# [Record set]
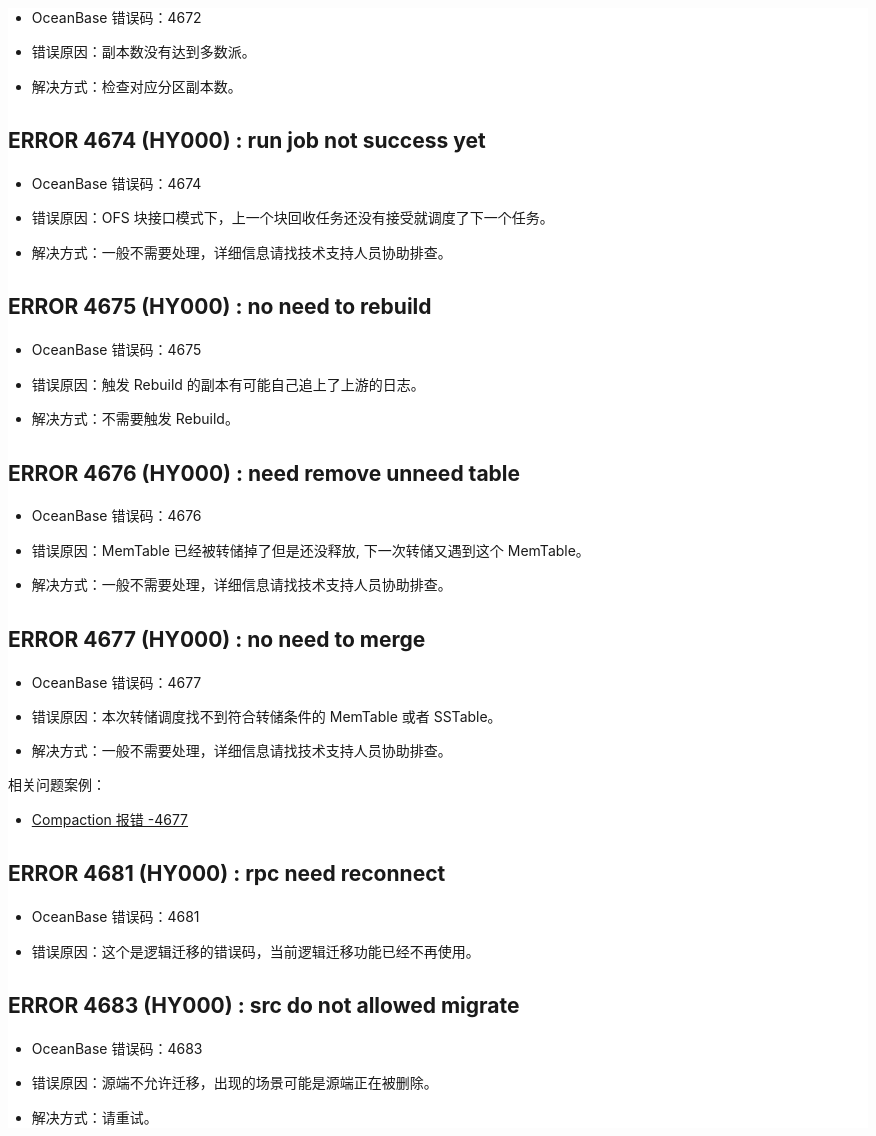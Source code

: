 * OceanBase 错误码：4672

* 错误原因：副本数没有达到多数派。

* 解决方式：检查对应分区副本数。

## ERROR 4674 (HY000) : run job not success yet

* OceanBase 错误码：4674

* 错误原因：OFS 块接口模式下，上一个块回收任务还没有接受就调度了下一个任务。

* 解决方式：一般不需要处理，详细信息请找技术支持人员协助排查。

## ERROR 4675 (HY000) : no need to rebuild

* OceanBase 错误码：4675

* 错误原因：触发 Rebuild 的副本有可能自己追上了上游的日志。

* 解决方式：不需要触发 Rebuild。

## ERROR 4676 (HY000) : need remove unneed table

* OceanBase 错误码：4676

* 错误原因：MemTable 已经被转储掉了但是还没释放, 下一次转储又遇到这个 MemTable。

* 解决方式：一般不需要处理，详细信息请找技术支持人员协助排查。

## ERROR 4677 (HY000) : no need to merge

* OceanBase 错误码：4677

* 错误原因：本次转储调度找不到符合转储条件的 MemTable 或者 SSTable。

* 解决方式：一般不需要处理，详细信息请找技术支持人员协助排查。

相关问题案例：

* [Compaction 报错 -4677](https://www.oceanbase.com/knowledge-base/oceanbase-database-1000000000209922)

## ERROR 4681 (HY000) : rpc need reconnect

* OceanBase 错误码：4681

* 错误原因：这个是逻辑迁移的错误码，当前逻辑迁移功能已经不再使用。

## ERROR 4683 (HY000) : src do not allowed migrate

* OceanBase 错误码：4683

* 错误原因：源端不允许迁移，出现的场景可能是源端正在被删除。

* 解决方式：请重试。
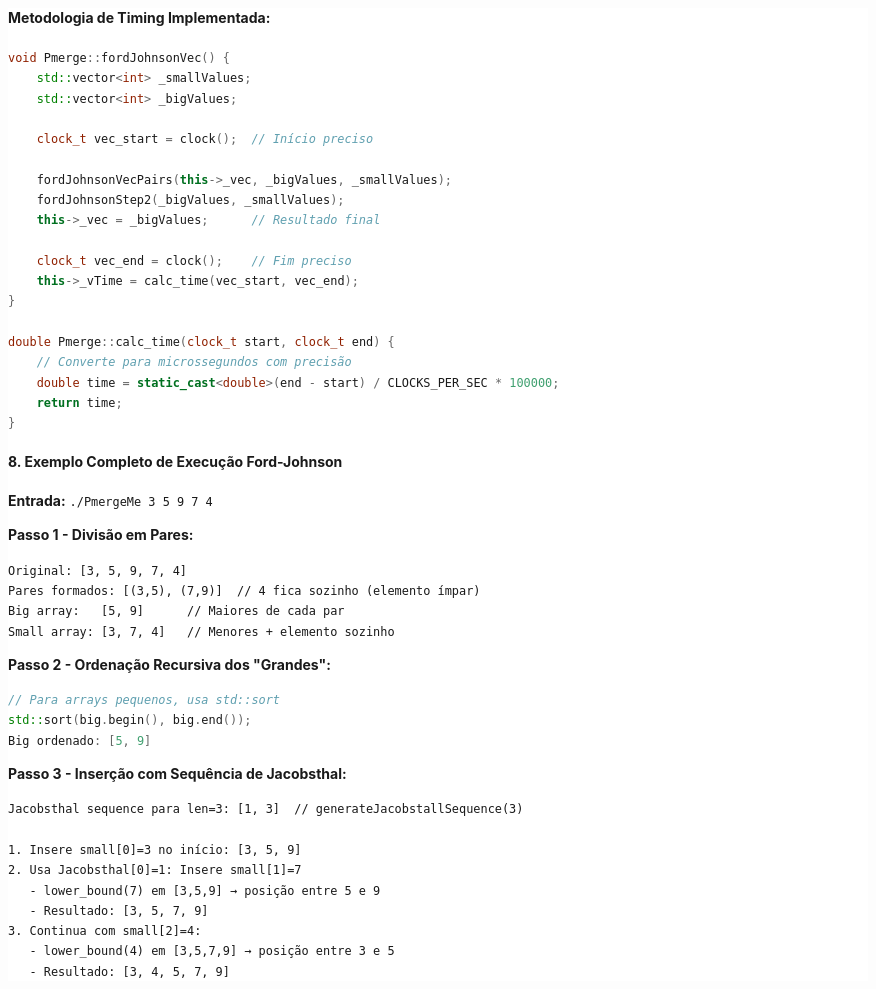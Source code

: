 #### **Metodologia de Timing Implementada:**
```cpp
void Pmerge::fordJohnsonVec() {
    std::vector<int> _smallValues;
    std::vector<int> _bigValues;

    clock_t vec_start = clock();  // Início preciso
    
    fordJohnsonVecPairs(this->_vec, _bigValues, _smallValues);
    fordJohnsonStep2(_bigValues, _smallValues);
    this->_vec = _bigValues;      // Resultado final
    
    clock_t vec_end = clock();    // Fim preciso
    this->_vTime = calc_time(vec_start, vec_end);
}

double Pmerge::calc_time(clock_t start, clock_t end) {
    // Converte para microssegundos com precisão
    double time = static_cast<double>(end - start) / CLOCKS_PER_SEC * 100000;
    return time;
}
```
    
#### **8. Exemplo Completo de Execução Ford-Johnson**

**Entrada:** `./PmergeMe 3 5 9 7 4`

**Passo 1 - Divisão em Pares:**
```
Original: [3, 5, 9, 7, 4]
Pares formados: [(3,5), (7,9)]  // 4 fica sozinho (elemento ímpar)
Big array:   [5, 9]      // Maiores de cada par
Small array: [3, 7, 4]   // Menores + elemento sozinho
```

**Passo 2 - Ordenação Recursiva dos "Grandes":**
```cpp
// Para arrays pequenos, usa std::sort
std::sort(big.begin(), big.end());
Big ordenado: [5, 9]
```

**Passo 3 - Inserção com Sequência de Jacobsthal:**
```
Jacobsthal sequence para len=3: [1, 3]  // generateJacobstallSequence(3)

1. Insere small[0]=3 no início: [3, 5, 9]
2. Usa Jacobsthal[0]=1: Insere small[1]=7 
   - lower_bound(7) em [3,5,9] → posição entre 5 e 9
   - Resultado: [3, 5, 7, 9]
3. Continua com small[2]=4:
   - lower_bound(4) em [3,5,7,9] → posição entre 3 e 5  
   - Resultado: [3, 4, 5, 7, 9]
```
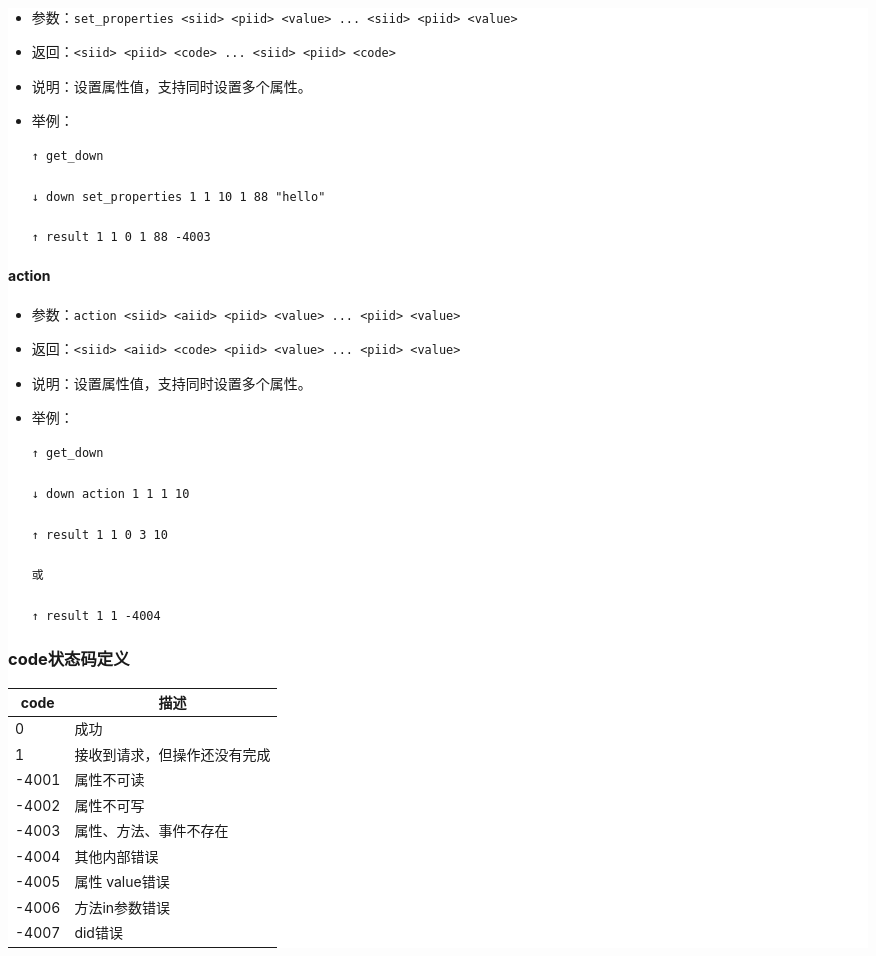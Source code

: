 - 参数：`set_properties <siid> <piid> <value> ... <siid> <piid> <value>`

- 返回：`<siid> <piid> <code> ... <siid> <piid> <code>`

- 说明：设置属性值，支持同时设置多个属性。

- 举例：

  ```
  ↑ get_down

  ↓ down set_properties 1 1 10 1 88 "hello"
  
  ↑ result 1 1 0 1 88 -4003
  ```

#### action 

- 参数：`action <siid> <aiid> <piid> <value> ... <piid> <value>`

- 返回：`<siid> <aiid> <code> <piid> <value> ... <piid> <value>`

- 说明：设置属性值，支持同时设置多个属性。

- 举例：

  ```
  ↑ get_down
  
  ↓ down action 1 1 1 10
  
  ↑ result 1 1 0 3 10
  
  或
  
  ↑ result 1 1 -4004
  ```

### code状态码定义

| code  | 描述                         |
| ----- | ---------------------------- |
| 0     | 成功                         |
| 1     | 接收到请求，但操作还没有完成 |
| -4001 | 属性不可读                   |
| -4002 | 属性不可写                   |
| -4003 | 属性、方法、事件不存在       |
| -4004 | 其他内部错误                 |
| -4005 | 属性 value错误               |
| -4006 | 方法in参数错误               |
| -4007 | did错误                      |
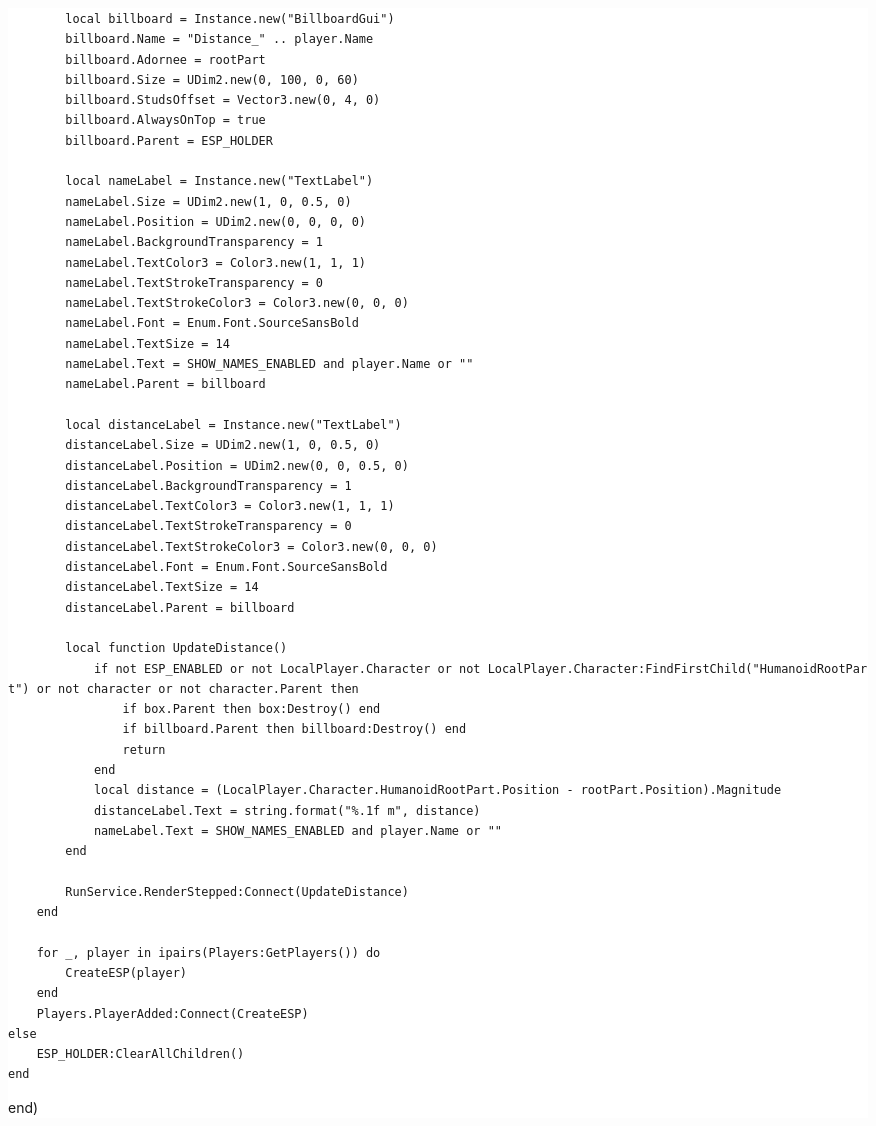             local billboard = Instance.new("BillboardGui")
            billboard.Name = "Distance_" .. player.Name
            billboard.Adornee = rootPart
            billboard.Size = UDim2.new(0, 100, 0, 60)
            billboard.StudsOffset = Vector3.new(0, 4, 0)
            billboard.AlwaysOnTop = true
            billboard.Parent = ESP_HOLDER
            
            local nameLabel = Instance.new("TextLabel")
            nameLabel.Size = UDim2.new(1, 0, 0.5, 0)
            nameLabel.Position = UDim2.new(0, 0, 0, 0)
            nameLabel.BackgroundTransparency = 1
            nameLabel.TextColor3 = Color3.new(1, 1, 1)
            nameLabel.TextStrokeTransparency = 0
            nameLabel.TextStrokeColor3 = Color3.new(0, 0, 0)
            nameLabel.Font = Enum.Font.SourceSansBold
            nameLabel.TextSize = 14
            nameLabel.Text = SHOW_NAMES_ENABLED and player.Name or ""
            nameLabel.Parent = billboard
            
            local distanceLabel = Instance.new("TextLabel")
            distanceLabel.Size = UDim2.new(1, 0, 0.5, 0)
            distanceLabel.Position = UDim2.new(0, 0, 0.5, 0)
            distanceLabel.BackgroundTransparency = 1
            distanceLabel.TextColor3 = Color3.new(1, 1, 1)
            distanceLabel.TextStrokeTransparency = 0
            distanceLabel.TextStrokeColor3 = Color3.new(0, 0, 0)
            distanceLabel.Font = Enum.Font.SourceSansBold
            distanceLabel.TextSize = 14
            distanceLabel.Parent = billboard
            
            local function UpdateDistance()
                if not ESP_ENABLED or not LocalPlayer.Character or not LocalPlayer.Character:FindFirstChild("HumanoidRootPart") or not character or not character.Parent then
                    if box.Parent then box:Destroy() end
                    if billboard.Parent then billboard:Destroy() end
                    return
                end
                local distance = (LocalPlayer.Character.HumanoidRootPart.Position - rootPart.Position).Magnitude
                distanceLabel.Text = string.format("%.1f m", distance)
                nameLabel.Text = SHOW_NAMES_ENABLED and player.Name or ""
            end
            
            RunService.RenderStepped:Connect(UpdateDistance)
        end
        
        for _, player in ipairs(Players:GetPlayers()) do
            CreateESP(player)
        end
        Players.PlayerAdded:Connect(CreateESP)
    else
        ESP_HOLDER:ClearAllChildren()
    end
end)
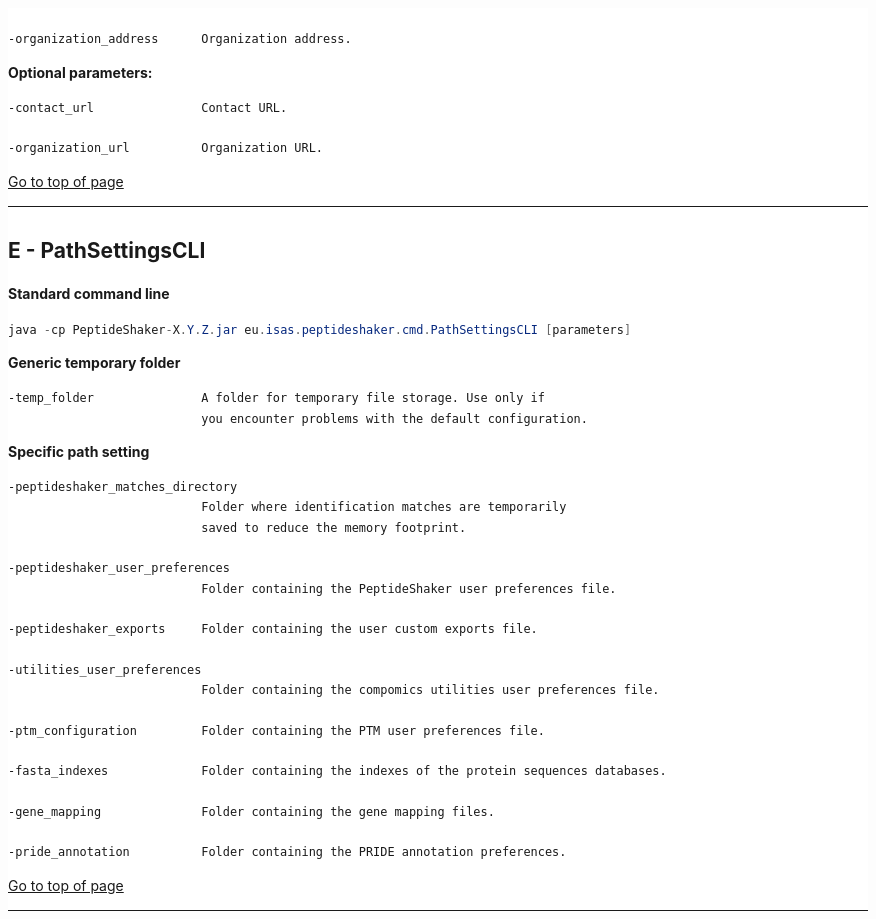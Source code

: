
 ```

-organization_address      Organization address.
```

**Optional parameters:**

```
-contact_url               Contact URL.

-organization_url          Organization URL.             
```

[Go to top of page](#peptideshakercli)

---

## E - PathSettingsCLI ##

**Standard command line**

```java
java -cp PeptideShaker-X.Y.Z.jar eu.isas.peptideshaker.cmd.PathSettingsCLI [parameters]
```

**Generic temporary folder**

```
-temp_folder               A folder for temporary file storage. Use only if 
                           you encounter problems with the default configuration.
```

**Specific path setting**

```
-peptideshaker_matches_directory    
                           Folder where identification matches are temporarily 
                           saved to reduce the memory footprint.

-peptideshaker_user_preferences     
                           Folder containing the PeptideShaker user preferences file.

-peptideshaker_exports     Folder containing the user custom exports file.

-utilities_user_preferences         
                           Folder containing the compomics utilities user preferences file.

-ptm_configuration         Folder containing the PTM user preferences file.

-fasta_indexes             Folder containing the indexes of the protein sequences databases.

-gene_mapping              Folder containing the gene mapping files.

-pride_annotation          Folder containing the PRIDE annotation preferences.
```

[Go to top of page](#peptideshakercli)

---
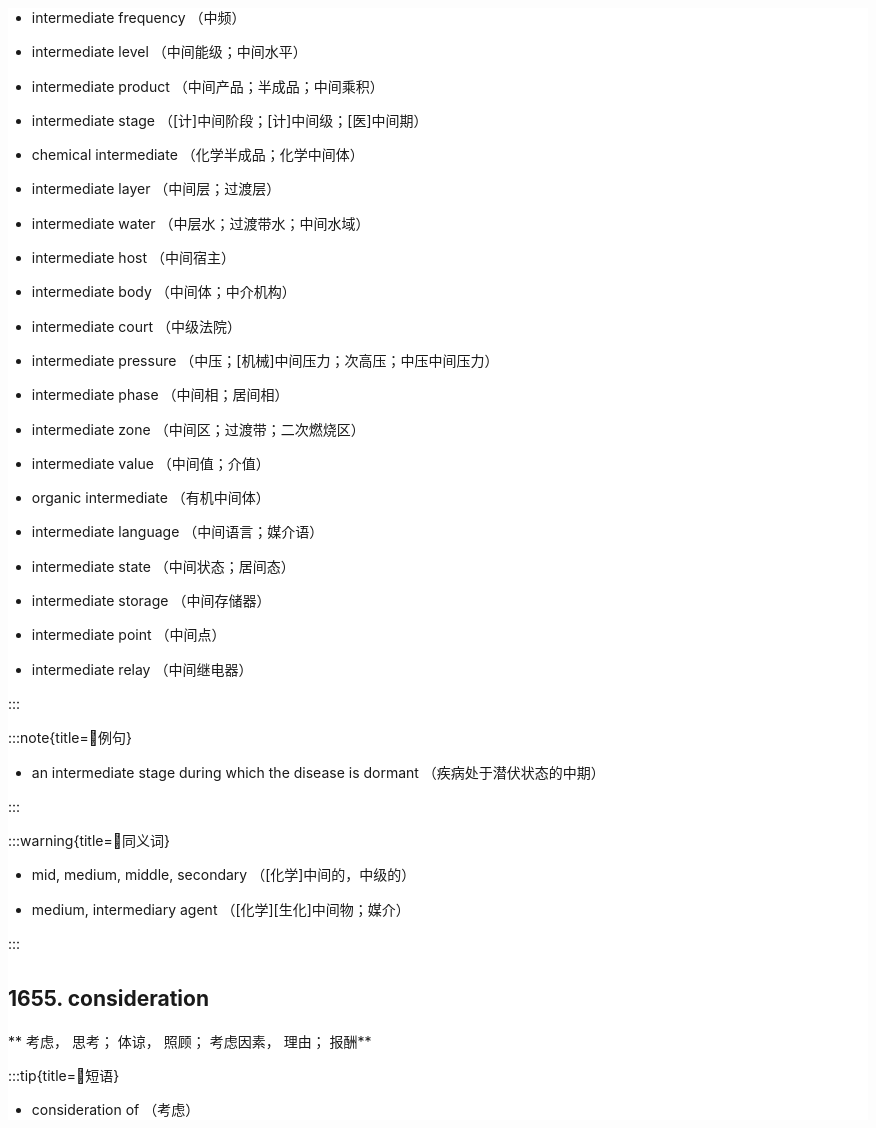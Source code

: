 - intermediate frequency （中频）

- intermediate level （中间能级；中间水平）

- intermediate product （中间产品；半成品；中间乘积）

- intermediate stage （[计]中间阶段；[计]中间级；[医]中间期）

- chemical intermediate （化学半成品；化学中间体）

- intermediate layer （中间层；过渡层）

- intermediate water （中层水；过渡带水；中间水域）

- intermediate host （中间宿主）

- intermediate body （中间体；中介机构）

- intermediate court （中级法院）

- intermediate pressure （中压；[机械]中间压力；次高压；中压中间压力）

- intermediate phase （中间相；居间相）

- intermediate zone （中间区；过渡带；二次燃烧区）

- intermediate value （中间值；介值）

- organic intermediate （有机中间体）

- intermediate language （中间语言；媒介语）

- intermediate state （中间状态；居间态）

- intermediate storage （中间存储器）

- intermediate point （中间点）

- intermediate relay （中间继电器）

:::

:::note{title=🎤例句}

- an intermediate stage during which the disease is dormant （疾病处于潜伏状态的中期）

:::

:::warning{title=🤔同义词}

- mid, medium, middle, secondary （[化学]中间的，中级的）

- medium, intermediary agent （[化学][生化]中间物；媒介）

:::


## 1655. consideration

** 考虑， 思考； 体谅， 照顾； 考虑因素， 理由； 报酬**

:::tip{title=🤩短语}

- consideration of （考虑）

# [The problem]
Find every line of the data that includes the string "medium". Copy each of those lines.

# [Reply to the exercise]
- mid, medium, middle, secondary （[化学]中间的，中级的）
- medium, intermediary agent （[化学][生化]中间物；媒介）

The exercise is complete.